When visiting Birmingham it is almost inevitable to come across the proud boast that the city has ‘More Canals than Venice’. Birmingham has been called the ‘Venice of the North’ but this isn’t a title that it holds uniquely because it has also been applied to Saint Petersburg, Bruges, Stockholm, Copenhagen, Hamburg, Manchester and Edinburgh amongst others.
It is important to understand that the city makes this claim on the basis of waterway length because it has over one hundred miles of navigable waterways compared with about sixty in Amsterdam and just twenty five in Venice. But thinking in terms of the number of canals, it is wrong; Birmingham only really has six canals whereas Amsterdam has 165 and Venice has 177. I am just saying.
After walking around the Civic Centre we made our way now to Brindleyplace which is at the heart of the canal infrastructure of the city and which has been regenerated and thoroughly reinvented as a tourist attraction. By the 1970s Birmingham’s canals were in a serious state of disrepair, crumbling away, dirty and smelly and lined by derelict warehouses and the City Council even considered a proposal to fill them in and turn them into cycle routes but canal enthusiasts would not allow this to happen and instead they approved a multi-million pound restoration scheme.
I have always been fond of canals because when I was a boy we lived near the Oxford Canal that had been commissioned in 1769 and built by the canal builder James Brindley. The canal was an incredibly dangerous place really but of course we didn’t realise that at the time. During the summer we used to wait at top lock and offer to open and close the gates for passing canal craft in the hope that we would receive a few pennies for our labours.
If the canal was dangerous then the locks were doubly so but this didn’t stop us from daring each other to jump from the elevated tow path down about three metres and two and a half metres across to the central section of the double locks. I shudder to think about it now. We used to swim in the canal too and that was a stupid thing to do as well. Not only was the murky water about two metres deep and lurking with danger but it was also full of bacteria and germs especially in the black cloying mud on the bottom that would ooze through your toes so it’s a miracle that we didn’t catch typhoid or something else really, really awful.
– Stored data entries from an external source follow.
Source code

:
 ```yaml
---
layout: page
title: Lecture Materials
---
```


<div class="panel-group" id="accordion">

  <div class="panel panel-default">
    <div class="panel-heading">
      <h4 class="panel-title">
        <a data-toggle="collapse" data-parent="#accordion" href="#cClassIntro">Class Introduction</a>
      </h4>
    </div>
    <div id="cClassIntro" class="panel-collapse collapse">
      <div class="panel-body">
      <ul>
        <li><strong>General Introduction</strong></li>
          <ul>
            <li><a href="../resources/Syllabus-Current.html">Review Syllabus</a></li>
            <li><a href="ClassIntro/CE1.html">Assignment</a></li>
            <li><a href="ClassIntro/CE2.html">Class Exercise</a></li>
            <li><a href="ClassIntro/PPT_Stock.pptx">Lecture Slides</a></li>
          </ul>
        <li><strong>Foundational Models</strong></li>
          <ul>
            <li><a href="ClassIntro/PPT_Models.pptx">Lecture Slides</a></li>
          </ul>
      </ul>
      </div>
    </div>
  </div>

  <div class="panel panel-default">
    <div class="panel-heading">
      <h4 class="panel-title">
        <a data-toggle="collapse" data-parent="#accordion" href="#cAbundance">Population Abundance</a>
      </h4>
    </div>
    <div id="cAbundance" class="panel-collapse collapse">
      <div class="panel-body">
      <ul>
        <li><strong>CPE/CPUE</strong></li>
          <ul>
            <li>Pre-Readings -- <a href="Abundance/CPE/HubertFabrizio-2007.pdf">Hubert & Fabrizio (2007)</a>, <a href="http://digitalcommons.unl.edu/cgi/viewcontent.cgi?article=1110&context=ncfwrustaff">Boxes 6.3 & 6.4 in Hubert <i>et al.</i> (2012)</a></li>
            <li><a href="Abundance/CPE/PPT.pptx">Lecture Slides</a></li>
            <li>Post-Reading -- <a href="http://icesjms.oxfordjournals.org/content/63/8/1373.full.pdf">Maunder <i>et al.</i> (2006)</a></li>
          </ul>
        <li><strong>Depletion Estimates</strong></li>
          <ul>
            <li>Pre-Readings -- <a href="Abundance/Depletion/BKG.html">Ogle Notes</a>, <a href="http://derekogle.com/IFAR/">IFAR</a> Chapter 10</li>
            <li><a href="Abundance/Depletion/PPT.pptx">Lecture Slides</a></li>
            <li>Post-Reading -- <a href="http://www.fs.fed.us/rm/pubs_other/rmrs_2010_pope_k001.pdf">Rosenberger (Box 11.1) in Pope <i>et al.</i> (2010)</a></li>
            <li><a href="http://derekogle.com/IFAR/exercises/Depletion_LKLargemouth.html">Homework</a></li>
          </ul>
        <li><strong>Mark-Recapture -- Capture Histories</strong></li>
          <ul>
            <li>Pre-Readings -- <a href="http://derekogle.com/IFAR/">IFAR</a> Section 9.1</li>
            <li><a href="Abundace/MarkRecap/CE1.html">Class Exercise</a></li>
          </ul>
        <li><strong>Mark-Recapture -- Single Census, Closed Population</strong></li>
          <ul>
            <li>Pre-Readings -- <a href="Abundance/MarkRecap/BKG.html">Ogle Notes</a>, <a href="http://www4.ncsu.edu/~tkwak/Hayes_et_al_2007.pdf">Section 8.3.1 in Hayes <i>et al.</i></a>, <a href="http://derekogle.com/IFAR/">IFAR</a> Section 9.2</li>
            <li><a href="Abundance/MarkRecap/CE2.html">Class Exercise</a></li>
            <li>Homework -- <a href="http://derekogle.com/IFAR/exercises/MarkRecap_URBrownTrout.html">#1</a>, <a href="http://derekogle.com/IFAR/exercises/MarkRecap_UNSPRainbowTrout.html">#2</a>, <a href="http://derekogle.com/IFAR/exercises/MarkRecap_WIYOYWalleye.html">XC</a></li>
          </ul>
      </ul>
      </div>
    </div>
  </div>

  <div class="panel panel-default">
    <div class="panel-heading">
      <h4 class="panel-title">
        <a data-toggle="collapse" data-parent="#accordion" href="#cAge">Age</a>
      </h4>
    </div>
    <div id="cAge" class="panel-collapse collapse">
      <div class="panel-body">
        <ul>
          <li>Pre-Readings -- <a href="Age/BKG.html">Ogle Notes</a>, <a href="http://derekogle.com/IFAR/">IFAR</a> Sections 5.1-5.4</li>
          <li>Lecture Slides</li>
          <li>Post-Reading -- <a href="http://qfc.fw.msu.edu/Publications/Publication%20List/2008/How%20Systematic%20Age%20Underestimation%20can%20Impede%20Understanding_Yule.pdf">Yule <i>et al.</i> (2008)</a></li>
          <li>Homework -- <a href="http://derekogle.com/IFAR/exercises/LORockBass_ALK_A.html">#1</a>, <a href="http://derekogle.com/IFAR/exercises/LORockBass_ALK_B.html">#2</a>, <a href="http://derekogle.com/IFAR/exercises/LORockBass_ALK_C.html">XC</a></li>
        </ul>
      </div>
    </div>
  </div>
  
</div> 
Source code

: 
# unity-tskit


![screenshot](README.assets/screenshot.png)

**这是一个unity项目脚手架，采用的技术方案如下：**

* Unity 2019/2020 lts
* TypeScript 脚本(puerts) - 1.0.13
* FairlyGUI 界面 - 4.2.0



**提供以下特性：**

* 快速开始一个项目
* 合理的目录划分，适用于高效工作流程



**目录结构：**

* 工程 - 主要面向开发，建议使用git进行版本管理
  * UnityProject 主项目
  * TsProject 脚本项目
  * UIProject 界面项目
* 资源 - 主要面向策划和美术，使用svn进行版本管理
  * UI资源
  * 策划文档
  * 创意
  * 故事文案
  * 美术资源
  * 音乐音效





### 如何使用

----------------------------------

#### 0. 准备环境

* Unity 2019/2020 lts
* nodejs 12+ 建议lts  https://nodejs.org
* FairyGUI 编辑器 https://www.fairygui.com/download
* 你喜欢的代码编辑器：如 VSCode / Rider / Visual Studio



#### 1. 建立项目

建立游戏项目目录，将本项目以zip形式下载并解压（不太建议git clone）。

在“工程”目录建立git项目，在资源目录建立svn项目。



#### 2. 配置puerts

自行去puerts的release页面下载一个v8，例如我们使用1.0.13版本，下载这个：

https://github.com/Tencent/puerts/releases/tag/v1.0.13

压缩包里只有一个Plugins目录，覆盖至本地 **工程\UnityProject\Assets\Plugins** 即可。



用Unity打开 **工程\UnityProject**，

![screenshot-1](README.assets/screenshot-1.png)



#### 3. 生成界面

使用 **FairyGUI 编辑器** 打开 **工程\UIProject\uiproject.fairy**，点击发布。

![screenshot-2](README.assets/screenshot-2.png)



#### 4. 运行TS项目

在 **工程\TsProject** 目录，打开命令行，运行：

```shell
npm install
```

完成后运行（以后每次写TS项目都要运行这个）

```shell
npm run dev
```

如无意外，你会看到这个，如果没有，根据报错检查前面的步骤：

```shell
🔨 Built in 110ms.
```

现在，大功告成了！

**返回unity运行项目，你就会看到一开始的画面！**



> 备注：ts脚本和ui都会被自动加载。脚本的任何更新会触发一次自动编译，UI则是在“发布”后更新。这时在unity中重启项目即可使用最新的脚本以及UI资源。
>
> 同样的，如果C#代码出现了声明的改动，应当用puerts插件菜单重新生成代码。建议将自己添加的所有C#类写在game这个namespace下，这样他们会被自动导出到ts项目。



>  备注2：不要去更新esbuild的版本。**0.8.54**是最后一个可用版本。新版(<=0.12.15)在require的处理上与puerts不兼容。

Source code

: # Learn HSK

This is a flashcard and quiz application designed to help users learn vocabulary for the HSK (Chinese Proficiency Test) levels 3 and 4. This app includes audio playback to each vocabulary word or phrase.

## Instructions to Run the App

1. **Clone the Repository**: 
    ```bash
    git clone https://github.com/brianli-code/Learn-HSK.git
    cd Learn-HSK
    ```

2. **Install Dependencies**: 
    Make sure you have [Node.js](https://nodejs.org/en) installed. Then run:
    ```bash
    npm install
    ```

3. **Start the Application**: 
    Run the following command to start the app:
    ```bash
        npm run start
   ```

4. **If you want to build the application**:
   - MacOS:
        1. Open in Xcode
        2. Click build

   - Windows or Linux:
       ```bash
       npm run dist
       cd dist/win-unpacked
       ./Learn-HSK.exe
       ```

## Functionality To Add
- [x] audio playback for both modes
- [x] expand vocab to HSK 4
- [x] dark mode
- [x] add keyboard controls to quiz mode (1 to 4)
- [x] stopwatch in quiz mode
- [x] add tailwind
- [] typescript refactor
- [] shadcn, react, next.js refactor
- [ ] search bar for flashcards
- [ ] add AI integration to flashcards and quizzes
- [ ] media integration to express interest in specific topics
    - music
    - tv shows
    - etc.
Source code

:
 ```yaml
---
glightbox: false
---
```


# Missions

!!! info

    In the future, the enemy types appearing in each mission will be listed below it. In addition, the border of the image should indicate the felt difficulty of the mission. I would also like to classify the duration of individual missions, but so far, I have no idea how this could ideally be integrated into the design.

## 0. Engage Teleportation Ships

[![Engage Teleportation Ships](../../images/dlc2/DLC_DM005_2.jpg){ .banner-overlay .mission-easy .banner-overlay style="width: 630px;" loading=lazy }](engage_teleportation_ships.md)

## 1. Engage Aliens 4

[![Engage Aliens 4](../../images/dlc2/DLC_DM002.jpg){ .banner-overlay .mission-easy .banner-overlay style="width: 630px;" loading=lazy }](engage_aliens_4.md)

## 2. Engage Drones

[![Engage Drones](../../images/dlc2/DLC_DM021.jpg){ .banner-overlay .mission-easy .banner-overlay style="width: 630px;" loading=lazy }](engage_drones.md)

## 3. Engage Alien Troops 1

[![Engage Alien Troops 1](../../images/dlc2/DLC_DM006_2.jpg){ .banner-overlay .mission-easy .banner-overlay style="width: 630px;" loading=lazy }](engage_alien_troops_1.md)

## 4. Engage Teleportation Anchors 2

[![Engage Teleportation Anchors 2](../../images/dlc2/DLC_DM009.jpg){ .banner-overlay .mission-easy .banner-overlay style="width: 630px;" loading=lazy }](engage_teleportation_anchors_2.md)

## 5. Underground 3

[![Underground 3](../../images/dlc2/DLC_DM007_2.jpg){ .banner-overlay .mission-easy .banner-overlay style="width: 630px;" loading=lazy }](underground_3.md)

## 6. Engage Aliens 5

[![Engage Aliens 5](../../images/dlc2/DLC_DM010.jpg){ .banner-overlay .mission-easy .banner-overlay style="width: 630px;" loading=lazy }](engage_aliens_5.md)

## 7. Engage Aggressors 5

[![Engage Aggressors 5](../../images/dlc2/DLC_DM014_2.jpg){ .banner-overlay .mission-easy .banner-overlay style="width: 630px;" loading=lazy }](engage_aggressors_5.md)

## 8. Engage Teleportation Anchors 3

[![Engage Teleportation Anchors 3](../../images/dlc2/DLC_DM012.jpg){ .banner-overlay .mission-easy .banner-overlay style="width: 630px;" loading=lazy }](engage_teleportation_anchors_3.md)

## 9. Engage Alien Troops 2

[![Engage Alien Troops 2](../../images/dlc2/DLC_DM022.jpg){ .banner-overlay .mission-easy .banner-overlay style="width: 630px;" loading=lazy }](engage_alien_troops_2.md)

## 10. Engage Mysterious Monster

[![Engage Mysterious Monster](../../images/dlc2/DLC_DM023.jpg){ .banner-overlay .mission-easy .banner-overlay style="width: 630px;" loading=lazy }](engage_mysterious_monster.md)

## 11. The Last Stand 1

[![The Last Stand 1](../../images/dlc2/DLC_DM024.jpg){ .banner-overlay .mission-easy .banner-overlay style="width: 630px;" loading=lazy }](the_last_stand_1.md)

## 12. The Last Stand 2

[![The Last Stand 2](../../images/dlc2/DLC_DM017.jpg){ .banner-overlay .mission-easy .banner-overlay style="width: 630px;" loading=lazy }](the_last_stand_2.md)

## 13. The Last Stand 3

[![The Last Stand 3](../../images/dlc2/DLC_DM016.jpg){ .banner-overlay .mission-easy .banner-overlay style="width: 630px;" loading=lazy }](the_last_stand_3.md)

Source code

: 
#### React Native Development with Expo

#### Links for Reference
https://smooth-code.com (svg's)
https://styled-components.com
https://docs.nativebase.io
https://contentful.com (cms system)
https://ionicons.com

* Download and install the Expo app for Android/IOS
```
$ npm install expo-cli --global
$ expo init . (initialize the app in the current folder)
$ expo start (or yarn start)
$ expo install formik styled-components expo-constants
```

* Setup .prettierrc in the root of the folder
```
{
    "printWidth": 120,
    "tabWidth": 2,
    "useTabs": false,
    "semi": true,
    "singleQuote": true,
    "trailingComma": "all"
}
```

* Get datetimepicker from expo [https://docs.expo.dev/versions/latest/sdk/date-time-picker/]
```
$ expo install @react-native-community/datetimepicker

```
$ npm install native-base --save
Talking of catching things, we used to go fishing down the canal and this wasn’t quite so dangerous except when my friend Colin Barratt (who was forbidden by his parents to go to the canal on account of not being able to swim) fell in while struggling to land a four-ounce Perch with a homemade rod and line.
One minute he was standing on the towpath with his garden cane rod and bit of string and there was an almighty splash and Colin was thrashing about in the water struggling for his life. Between us we dragged him out without having to jump in ourselves and took him home and didn’t see him again for about three months after that but to make him feel better we told him that it was a monster Pike that had pulled him in.
The last time that I had lunch by the side of a canal was in Venice at the Ristorante Da Raffaele and although there were no gondolas gliding by in Birmingham it was just as nice to sit by the side of the water in the sunshine and enjoy a pasta in the UK Midlands and after lunch we walked for a while along the towpaths before heading back to the city centre, New Street railway station and a short return train ride.
I had enjoyed the day in Birmingham and look forward to going back some time soon.